Because payments are stretched over a longer period, monthly payment amounts are lower.
Because payments are stretched over a longer period, interest paid is higher.
Example: A $200,000 mortgage loan at 5% interest, 30-year term, is $386,513.
Pro: Low simple mortgage payment of $1073.64.
Con: $186,513 interest (almost double original loan amount)
A 15-year term means you have a shorter period to pay off your loan.
Because payments are over a shorter period, monthly payments are higher.
Because payments ae over a shorter period, interest paid is lower.
Example: In comparison to the above, a $200,000 mortgage loan at 5% interest, 15-year term, is $284,685 vs $386,513.
Pro: $84,685 vs 186,513 in interest paid: a savings of $101,828 over the life of loan.
Con: Higher simple mortgage payment of $1581.59 vs 1073.64: an increase of $507.95/month.
As in this scenario, you could almost pay for two homes by spreading your mortgage
payments over a 30-year term vs a 15-year term. You could save over a hundred thousand dollars just by opting for the shorter term. If you can’t afford the higher payment, you could consider a 20-year term. It won’t be as great as a 15-year term, but still save you tens of thousands compared to a 30-year term. Otherwise, consider buying less house. Instead of a $200,000 home, maybe you can opt for a $175,000 home or $150,000 home.

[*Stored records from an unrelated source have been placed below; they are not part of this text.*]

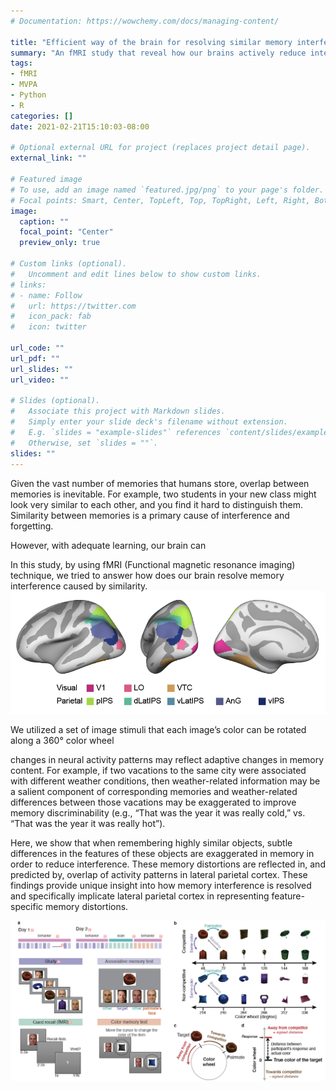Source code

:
 ```yaml
---
# Documentation: https://wowchemy.com/docs/managing-content/

title: "Efficient way of the brain for resolving similar memory interference"
summary: "An fMRI study that reveal how our brains actively reduce interference caused by similarity between memories to achieve for better memory performance."
tags: 
- fMRI
- MVPA
- Python
- R
categories: []
date: 2021-02-21T15:10:03-08:00

# Optional external URL for project (replaces project detail page).
external_link: ""

# Featured image
# To use, add an image named `featured.jpg/png` to your page's folder.
# Focal points: Smart, Center, TopLeft, Top, TopRight, Left, Right, BottomLeft, Bottom, BottomRight.
image:
  caption: ""
  focal_point: "Center"
  preview_only: true

# Custom links (optional).
#   Uncomment and edit lines below to show custom links.
# links:
# - name: Follow
#   url: https://twitter.com
#   icon_pack: fab
#   icon: twitter

url_code: ""
url_pdf: ""
url_slides: ""
url_video: ""

# Slides (optional).
#   Associate this project with Markdown slides.
#   Simply enter your slide deck's filename without extension.
#   E.g. `slides = "example-slides"` references `content/slides/example-slides.md`.
#   Otherwise, set `slides = ""`.
slides: ""
---
```


Given the vast number of memories that humans store, overlap between memories is inevitable. For example, two students in your new class might look very similar to each other, and you find it hard to distinguish them. Similarity between memories is a primary cause of interference and forgetting. 

However, with adequate learning, our brain can 

In this study, by using fMRI (Functional magnetic resonance imaging) technique, we tried to answer how does our brain resolve memory interference caused by similarity.
![](featured.png)

We utilized a set of image stimuli that each image’s color can be rotated along a 360° color wheel 

changes in neural activity patterns may reflect adaptive changes in memory content. For example, if two vacations to the same city were associated with different weather conditions, then weather-related information may be a salient component of corresponding memories and weather-related differences between those vacations may be exaggerated to improve memory discriminability (e.g., “That was the year it was really cold,” vs. “That was the year it was really hot”). 

Here, we show that when remembering highly similar objects, subtle differences in the features of these objects are exaggerated in memory in order to reduce interference. These memory distortions are reflected in, and predicted by, overlap of activity patterns in lateral parietal cortex. These findings provide unique insight into how memory interference is resolved and specifically implicate lateral parietal cortex in representing feature-specific memory distortions.

![](stim.png)

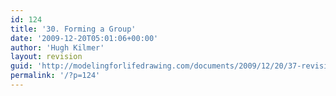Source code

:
 ```yaml
---
id: 124
title: '30. Forming a Group'
date: '2009-12-20T05:01:06+00:00'
author: 'Hugh Kilmer'
layout: revision
guid: 'http://modelingforlifedrawing.com/documents/2009/12/20/37-revision/'
permalink: '/?p=124'
---
```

Some people say, take the 30-year term and pay on a 15-year payment plan. In our scenario, that would be, paying $1581.59 instead of $1073,64 every month for 15 years. In theory that works. You will have virtually the same interest savings as if you opted for the 15-year term, but if you hit a rough patch, you won’t be obligated to pay the higher payment. You could ride out your rough patch by paying the lower scheduled payment amount.

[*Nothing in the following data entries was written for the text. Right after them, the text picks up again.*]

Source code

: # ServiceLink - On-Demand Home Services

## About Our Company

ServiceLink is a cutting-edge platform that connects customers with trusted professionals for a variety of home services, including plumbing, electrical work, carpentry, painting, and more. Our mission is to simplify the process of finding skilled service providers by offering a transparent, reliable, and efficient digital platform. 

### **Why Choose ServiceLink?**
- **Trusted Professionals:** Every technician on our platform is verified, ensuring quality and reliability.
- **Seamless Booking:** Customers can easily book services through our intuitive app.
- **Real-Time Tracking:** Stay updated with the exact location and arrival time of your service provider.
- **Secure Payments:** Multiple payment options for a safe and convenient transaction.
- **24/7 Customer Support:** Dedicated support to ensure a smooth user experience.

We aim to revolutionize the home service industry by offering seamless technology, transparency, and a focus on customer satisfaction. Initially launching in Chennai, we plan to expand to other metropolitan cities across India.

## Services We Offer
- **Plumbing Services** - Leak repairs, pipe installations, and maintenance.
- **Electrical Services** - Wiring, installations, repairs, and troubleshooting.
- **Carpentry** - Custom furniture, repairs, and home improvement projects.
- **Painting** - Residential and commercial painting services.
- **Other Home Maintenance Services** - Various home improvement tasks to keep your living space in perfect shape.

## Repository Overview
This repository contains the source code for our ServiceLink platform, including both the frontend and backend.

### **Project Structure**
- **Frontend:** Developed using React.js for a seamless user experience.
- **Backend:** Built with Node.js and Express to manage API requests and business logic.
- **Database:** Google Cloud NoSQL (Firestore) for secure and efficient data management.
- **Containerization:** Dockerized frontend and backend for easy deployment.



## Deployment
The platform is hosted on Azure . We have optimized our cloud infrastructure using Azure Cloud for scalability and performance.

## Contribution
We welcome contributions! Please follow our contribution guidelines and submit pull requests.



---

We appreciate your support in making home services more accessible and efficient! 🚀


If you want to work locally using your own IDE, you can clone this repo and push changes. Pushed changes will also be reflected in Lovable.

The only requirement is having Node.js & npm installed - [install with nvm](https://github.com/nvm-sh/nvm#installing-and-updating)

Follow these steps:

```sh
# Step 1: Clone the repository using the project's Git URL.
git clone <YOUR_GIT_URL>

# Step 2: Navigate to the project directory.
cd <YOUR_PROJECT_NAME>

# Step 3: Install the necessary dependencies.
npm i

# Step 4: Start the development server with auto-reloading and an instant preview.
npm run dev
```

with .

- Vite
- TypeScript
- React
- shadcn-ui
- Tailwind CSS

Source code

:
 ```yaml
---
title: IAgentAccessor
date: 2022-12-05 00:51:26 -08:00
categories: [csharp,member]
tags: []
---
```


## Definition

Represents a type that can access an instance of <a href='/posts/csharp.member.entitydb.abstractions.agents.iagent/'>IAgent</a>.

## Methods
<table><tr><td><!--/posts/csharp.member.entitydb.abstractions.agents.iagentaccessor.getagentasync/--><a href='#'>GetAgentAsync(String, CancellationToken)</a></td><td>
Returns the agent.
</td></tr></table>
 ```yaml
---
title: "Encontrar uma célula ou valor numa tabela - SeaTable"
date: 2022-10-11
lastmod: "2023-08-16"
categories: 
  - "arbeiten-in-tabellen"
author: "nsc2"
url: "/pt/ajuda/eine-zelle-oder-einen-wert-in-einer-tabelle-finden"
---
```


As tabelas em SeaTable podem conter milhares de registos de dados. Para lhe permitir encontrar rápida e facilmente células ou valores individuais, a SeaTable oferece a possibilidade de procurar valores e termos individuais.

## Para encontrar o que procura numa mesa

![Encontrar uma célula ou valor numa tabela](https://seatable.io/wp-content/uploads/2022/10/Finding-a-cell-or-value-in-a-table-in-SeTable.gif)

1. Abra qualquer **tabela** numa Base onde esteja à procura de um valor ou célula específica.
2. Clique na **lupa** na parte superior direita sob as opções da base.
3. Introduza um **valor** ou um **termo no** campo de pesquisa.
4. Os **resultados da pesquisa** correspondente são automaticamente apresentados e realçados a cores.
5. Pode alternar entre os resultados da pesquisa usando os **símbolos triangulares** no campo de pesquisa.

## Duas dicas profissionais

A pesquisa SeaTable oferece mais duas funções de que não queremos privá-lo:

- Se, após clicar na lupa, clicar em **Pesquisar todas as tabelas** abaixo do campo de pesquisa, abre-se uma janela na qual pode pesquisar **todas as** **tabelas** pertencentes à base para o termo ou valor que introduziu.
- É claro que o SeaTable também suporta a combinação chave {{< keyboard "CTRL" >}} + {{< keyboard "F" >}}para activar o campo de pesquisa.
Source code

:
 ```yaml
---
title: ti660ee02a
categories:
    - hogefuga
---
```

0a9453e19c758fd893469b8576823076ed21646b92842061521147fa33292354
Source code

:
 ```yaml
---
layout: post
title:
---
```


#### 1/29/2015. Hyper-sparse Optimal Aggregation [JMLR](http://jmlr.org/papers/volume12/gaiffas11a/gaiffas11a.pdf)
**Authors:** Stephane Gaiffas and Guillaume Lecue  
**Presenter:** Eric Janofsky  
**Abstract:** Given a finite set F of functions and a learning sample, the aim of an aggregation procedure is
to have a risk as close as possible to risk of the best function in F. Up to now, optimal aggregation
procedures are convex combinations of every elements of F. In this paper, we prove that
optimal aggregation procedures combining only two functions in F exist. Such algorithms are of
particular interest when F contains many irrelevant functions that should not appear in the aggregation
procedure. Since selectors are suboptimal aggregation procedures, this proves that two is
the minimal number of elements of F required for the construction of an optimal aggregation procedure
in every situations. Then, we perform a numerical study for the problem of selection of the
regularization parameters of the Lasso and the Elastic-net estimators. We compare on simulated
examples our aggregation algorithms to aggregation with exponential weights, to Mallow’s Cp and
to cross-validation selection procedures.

Some people actually pull it off- but very few. For most, though well intended, life always seems to get in the way. They never actually do what they planned. Because they are not contracted to pay on a 15-year term, they end of making minimum payments, over the course of 30 years or more.
Conclusion
All financial experts agree on the math as far as the interest savings gained from a shorter loan period. That’s probably as far as agreement goes. Personally, I like the idea of a longer loan and being able to pre-pay to the principal and save on interest. Life does happen, and those lower payments can be a life saver when you hit a rough patch. But I also know that I promised to do that when I purchased my home, but it was 15 years later before I actually started doing it. Maybe that’s your story, too. It wasn’t that I couldn’t afford to do it, I just didn’t know the basic financial principles, like living on a budget, avoiding unnecessary debt, and having an emergency fund.

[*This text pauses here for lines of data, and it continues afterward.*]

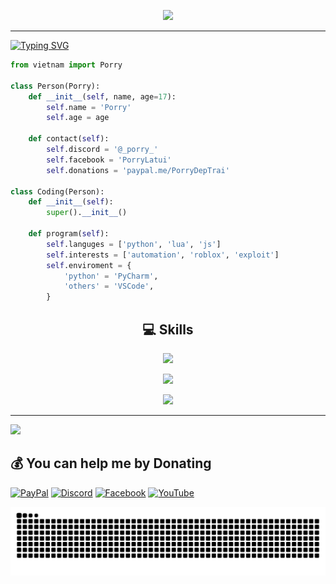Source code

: <p align='center'>
  <a href="https://discord.com/users/1110090935829794849">
    <img height=auto width=auto src="https://discord.c99.nl/widget/theme-4/1110090935829794849.png" height="1000px"/>
  </a>
</p>


---
<p align='left'><a href="https://git.io/typing-svg"><img src="https://readme-typing-svg.demolab.com?font=Fira+Code&pause=1000&color=853DD8&width=600&lines=Hi%2C+i'm+Porry+👋🏻;Passionate+about+coding+🖥️;Always+exploring+new+technologies+📚;Love+blending+art+with+programming+🎨💻;Bringing+creativity+to+every+line+of+code+✨;Python%2C+JS%2C+Lua+🌙" alt="Typing SVG" /></a></p>

```py
from vietnam import Porry

class Person(Porry):
    def __init__(self, name, age=17):
        self.name = 'Porry'
        self.age = age
    
    def contact(self):
        self.discord = '@_porry_'
        self.facebook = 'PorryLatui'
        self.donations = 'paypal.me/PorryDepTrai'

class Coding(Person):
    def __init__(self):
        super().__init__()
    
    def program(self):
        self.languges = ['python', 'lua', 'js']
        self.interests = ['automation', 'roblox', 'exploit']
        self.enviroment = {
            'python' = 'PyCharm',
            'others' = 'VSCode',
        } 
```









<h2 align="center">💻 Skills</h2>

<p align="center">
  <a href="https://skillicons.dev">
    <img src="https://skillicons.dev/icons?i=python,nodejs,vscode,pycharm,lua,js,css,html" />
  </a>
</p>
<p align="center"><img src="https://github-readme-stats.vercel.app/api?username=PorryDepTrai&theme=midnight-purple&hide_border=true&include_all_commits=true&count_private=true" /></p>
<p align="center"><img src="https://github-readme-stats.vercel.app/api/top-langs/?username=PorryDepTrai&theme=midnight-purple&hide_border=true&include_all_commits=true&count_private=true&layout=compact" /></p>

---
[![](https://visitcount.itsvg.in/api?id=PorryDepTrai&icon=5&color=6)](https://visitcount.itsvg.in)


## 💰 You can help me by Donating
[![PayPal](https://img.shields.io/badge/PayPal-00457C?style=for-the-badge&logo=paypal&logoColor=white)](https://paypal.me/PorryDepTrai) 
[![Discord](https://img.shields.io/badge/Discord-%235865F2.svg?style=for-the-badge&logo=discord&logoColor=white)]([discord://-/users/1110090935829794849](https://discord.com/users/1110090935829794849)) [![Facebook](https://img.shields.io/badge/Facebook-%231877F2.svg?style=for-the-badge&logo=Facebook&logoColor=white)](https://facebook.com/PorryLaTui) [![YouTube](https://img.shields.io/badge/YouTube-%23FF0000.svg?style=for-the-badge&logo=YouTube&logoColor=white)](https://youtube.com/@Porry999) 


<img src="https://raw.githubusercontent.com/PorryDepTrai/PorryDepTrai/output/github-contribution-grid-snake-dark.svg" alt="Snake animation" />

I wish I started 15 years earlier, but I still have the benefit of saving tens of thousands, now; and so do you. If it doesn’t benefit you to refinance to a shorter term and hopefully a lower interest rate, that doesn’t stop you from making pre-payments as if you were. Just increase the amount you are paying each month. Even $50 or $100 will save you thousands. The internet is full of pre-payment calculators to help you determine your interest savings; and even help you determine whether it’s cost effective to refinance (i.e. at Compass) You can start where you are. You can start, today. Grow as you go!